Residential Life is entering the next phase of its campus-wide Master Plan renovation.
When the spring semester ends after final exams next week, the Blake Hall rooms will be unavailable until 2008.
In accordance with the Master Plan, the 202-bed residence hall will be closed while it undergoes renovation this summer. It is scheduled to reopen for the spring 2008 semester.
Steve Waller, Res Life associate director of facilities, said the building was recently reviewed by the construction team. He said Res Life hopes to have the construction project advertised for bidding by the end of May and to have successful bids received by June.
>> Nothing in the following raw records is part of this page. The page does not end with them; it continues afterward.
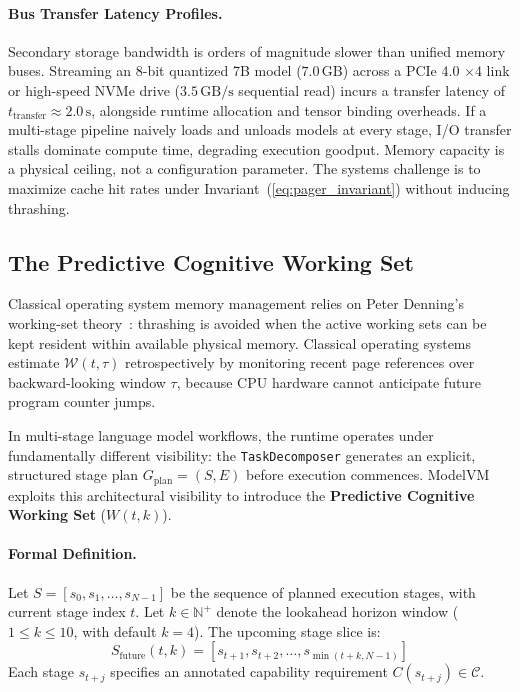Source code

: \paragraph{Bus Transfer Latency Profiles.}
Secondary storage bandwidth is orders of magnitude slower than unified memory buses. Streaming an 8-bit quantized 7B model ($7.0\,\text{GB}$) across a PCIe 4.0 $\times 4$ link or high-speed NVMe drive ($3.5\,\text{GB/s}$ sequential read) incurs a transfer latency of $t_{\text{transfer}} \approx 2.0\,\text{s}$, alongside runtime allocation and tensor binding overheads. If a multi-stage pipeline naively loads and unloads models at every stage, I/O transfer stalls dominate compute time, degrading execution goodput. Memory capacity is a physical ceiling, not a configuration parameter. The systems challenge is to maximize cache hit rates under Invariant~(\ref{eq:pager_invariant}) without inducing thrashing.

\subsection{The Predictive Cognitive Working Set}
\label{sec:working_set_engine}

Classical operating system memory management relies on Peter Denning's working-set theory~\cite{denning1968working}: thrashing is avoided when the active working sets can be kept resident within available physical memory. Classical operating systems estimate $\mathcal{W}(t, \tau)$ retrospectively by monitoring recent page references over backward-looking window $\tau$, because CPU hardware cannot anticipate future program counter jumps.

In multi-stage language model workflows, the runtime operates under fundamentally different visibility: the \texttt{TaskDecomposer} generates an explicit, structured stage plan $G_{\text{plan}} = (S, E)$ before execution commences. ModelVM exploits this architectural visibility to introduce the \textbf{Predictive Cognitive Working Set} ($W(t, k)$).

\paragraph{Formal Definition.}
Let $S = [s_0, s_1, \dots, s_{N-1}]$ be the sequence of planned execution stages, with current stage index $t$. Let $k \in \mathbb{N}^+$ denote the lookahead horizon window ($1 \le k \le 10$, with default $k=4$). The upcoming stage slice is:
\begin{equation}
S_{\text{future}}(t, k) = [s_{t+1}, s_{t+2}, \dots, s_{\min(t+k, N-1)}]
\end{equation}
Each stage $s_{t+j}$ specifies an annotated capability requirement $C(s_{t+j}) \in \mathcal{C}$.

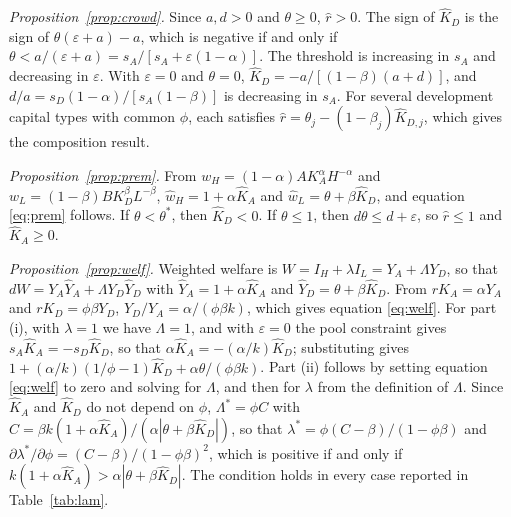 \documentclass[AER]{AEA}
\newcommand{\sA}{s_A}
\newcommand{\sD}{s_D}
\begin{document}
\textit{Proposition~\ref{prop:crowd}.} Since $a,d>0$ and $\theta\ge0$, $\hat{r}>0$. The sign of $\hat{K}_D$ is the sign of $\theta(\varepsilon+a)-a$, which is negative if and only if $\theta<a/(\varepsilon+a)=\sA/[\sA+\varepsilon(1-\alpha)]$. The threshold is increasing in $\sA$ and decreasing in $\varepsilon$. With $\varepsilon=0$ and $\theta=0$, $\hat{K}_D=-a/[(1-\beta)(a+d)]$, and $d/a=\sD(1-\alpha)/[\sA(1-\beta)]$ is decreasing in $\sA$. For several development capital types with common $\phi$, each satisfies $\hat{r}=\theta_j-(1-\beta_j)\hat{K}_{D,j}$, which gives the composition result.

\textit{Proposition~\ref{prop:prem}.} From $w_H=(1-\alpha)AK_A^{\alpha}H^{-\alpha}$ and $w_L=(1-\beta)BK_D^{\beta}L^{-\beta}$, $\hat{w}_H=1+\alpha\hat{K}_A$ and $\hat{w}_L=\theta+\beta\hat{K}_D$, and equation \eqref{eq:prem} follows. If $\theta<\theta^{*}$, then $\hat{K}_D<0$. If $\theta\le1$, then $d\theta\le d+\varepsilon$, so $\hat{r}\le1$ and $\hat{K}_A\ge0$.

\textit{Proposition~\ref{prop:welf}.} Weighted welfare is $W=I_H+\lambda I_L=Y_A+\Lambda Y_D$, so that $dW=Y_A\hat{Y}_A+\Lambda Y_D\hat{Y}_D$ with $\hat{Y}_A=1+\alpha\hat{K}_A$ and $\hat{Y}_D=\theta+\beta\hat{K}_D$. From $rK_A=\alpha Y_A$ and $rK_D=\phi\beta Y_D$, $Y_D/Y_A=\alpha/(\phi\beta k)$, which gives equation \eqref{eq:welf}. For part (i), with $\lambda=1$ we have $\Lambda=1$, and with $\varepsilon=0$ the pool constraint gives $\sA\hat{K}_A=-\sD\hat{K}_D$, so that $\alpha\hat{K}_A=-(\alpha/k)\hat{K}_D$; substituting gives $1+(\alpha/k)(1/\phi-1)\hat{K}_D+\alpha\theta/(\phi\beta k)$. Part (ii) follows by setting equation \eqref{eq:welf} to zero and solving for $\Lambda$, and then for $\lambda$ from the definition of $\Lambda$. Since $\hat{K}_A$ and $\hat{K}_D$ do not depend on $\phi$, $\Lambda^{*}=\phi C$ with $C=\beta k(1+\alpha\hat{K}_A)/(\alpha|\theta+\beta\hat{K}_D|)$, so that $\lambda^{*}=\phi(C-\beta)/(1-\phi\beta)$ and $\partial\lambda^{*}/\partial\phi=(C-\beta)/(1-\phi\beta)^{2}$, which is positive if and only if $k(1+\alpha\hat{K}_A)>\alpha|\theta+\beta\hat{K}_D|$. The condition holds in every case reported in Table~\ref{tab:lam}.
\end{document}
“We’re optimists,” he said.
Waller said the inside of the building will be gutted, and new windows will be installed. A three-floor addition to the west end will add 50 new rooms. The building will be able to house 250 residents when it reopens.
“The architect is behind schedule by a few months,” Waller said. “We hoped to have it opened for [fall 2007], but we’re looking at a 12 to 16-month construction time. It won’t be finished until fall 2007.”
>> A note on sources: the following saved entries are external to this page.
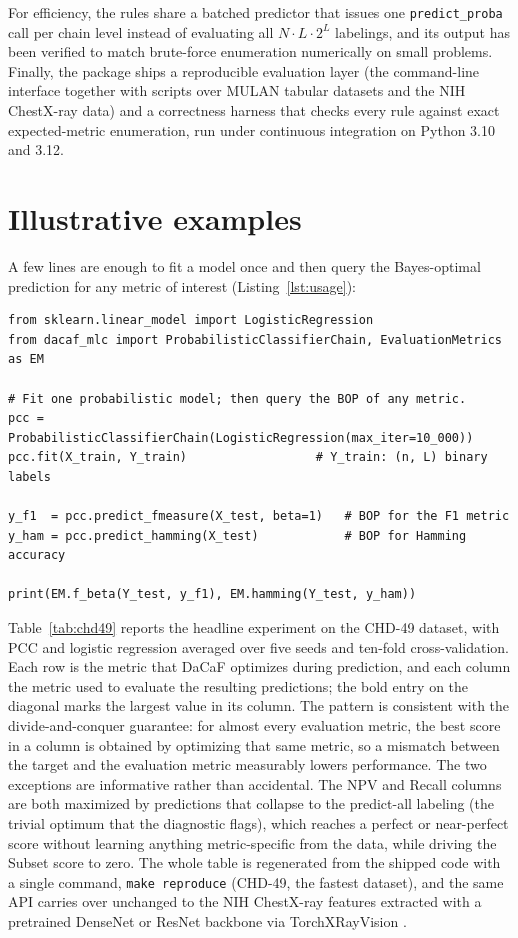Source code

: \documentclass[11pt, letterpaper]{article}
\begin{document}
For efficiency, the rules share a batched predictor that issues one \texttt{predict\_proba} call
per chain level instead of evaluating all $N\cdot L\cdot 2^L$ labelings, and its output has been
verified to match brute-force enumeration numerically on small problems. Finally, the package
ships a reproducible evaluation layer (the command-line interface together with scripts over
MULAN tabular datasets and the NIH ChestX-ray data) and a correctness harness that checks every
rule against exact expected-metric enumeration, run under continuous integration on Python 3.10
and 3.12.

\section{Illustrative examples}\label{sec:examples}
A few lines are enough to fit a model once and then query the Bayes-optimal prediction
for any metric of interest (Listing~\ref{lst:usage}):
\begin{lstlisting}[style=pythonstyle,caption={Fit one probabilistic model, then read off the Bayes-optimal prediction (BOP) for any metric.},label={lst:usage}]
from sklearn.linear_model import LogisticRegression
from dacaf_mlc import ProbabilisticClassifierChain, EvaluationMetrics as EM

# Fit one probabilistic model; then query the BOP of any metric.
pcc = ProbabilisticClassifierChain(LogisticRegression(max_iter=10_000))
pcc.fit(X_train, Y_train)                  # Y_train: (n, L) binary labels

y_f1  = pcc.predict_fmeasure(X_test, beta=1)   # BOP for the F1 metric
y_ham = pcc.predict_hamming(X_test)            # BOP for Hamming accuracy

print(EM.f_beta(Y_test, y_f1), EM.hamming(Y_test, y_ham))
\end{lstlisting}
Table~\ref{tab:chd49} reports the headline experiment on the CHD-49 dataset, with PCC and
logistic regression averaged over five seeds and ten-fold cross-validation. Each row is the
metric that DaCaF optimizes during prediction, and each column the metric used to evaluate
the resulting predictions; the bold entry on the diagonal marks the largest value in its
column. The pattern is consistent with the divide-and-conquer guarantee: for almost every
evaluation metric, the best score in a column is obtained by optimizing that same metric, so
a mismatch between the target and the evaluation metric measurably lowers performance. The
two exceptions are informative rather than accidental. The NPV and Recall columns are both
maximized by predictions that collapse to the predict-all labeling (the trivial optimum that
the diagnostic flags), which reaches a perfect or near-perfect score without learning anything
metric-specific from the data, while driving the Subset score to zero. The whole table is
regenerated from the shipped code with a single command, \texttt{make reproduce} (CHD-49, the
fastest dataset), and the same API carries over unchanged to the NIH ChestX-ray features
extracted with a pretrained DenseNet or ResNet backbone via TorchXRayVision \citep{txrv2022}.
\end{document}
Renee Snider, Res Life associate director of operations, said Res Life employees assigned to Blake Hall will either be unaffected by the closure of the building or reassigned to other halls.
“Blake’s a small hall, so it’s not affecting many people,” she said.
Res Life will also begin work on the Pentagon buildings this summer.
Construction was scheduled to begin during the fall 2005 semester, but the buildings were left open to accommodate Hurricane Katrina transfer students.
A program is also being designed to replace the roofing on the Pentagon buildings.
Waller said work will begin in two weeks to remove tile flooring from LeJeune hall.
“The other three buildings are being used for summer conferences,” Waller said. “By the fall, we’ll have LeJeune operational and then work will begin on [Jackson, Taylor and Beauregard halls].”
Waller said the campus has adequate housing space to accommodate those students who would have lived in Blake Hall and the Pentagon.
“We added 500 beds to [West Campus Apartments] and 150 to Broussard [Hall], and that gave us 650 beds of a buffer to account for the take down and rebuild of Graham [Hall], the take down of Blake and going through West and East Laville [halls],” he said. “Right now, our capacity is more than enough to absorb those 200 students.”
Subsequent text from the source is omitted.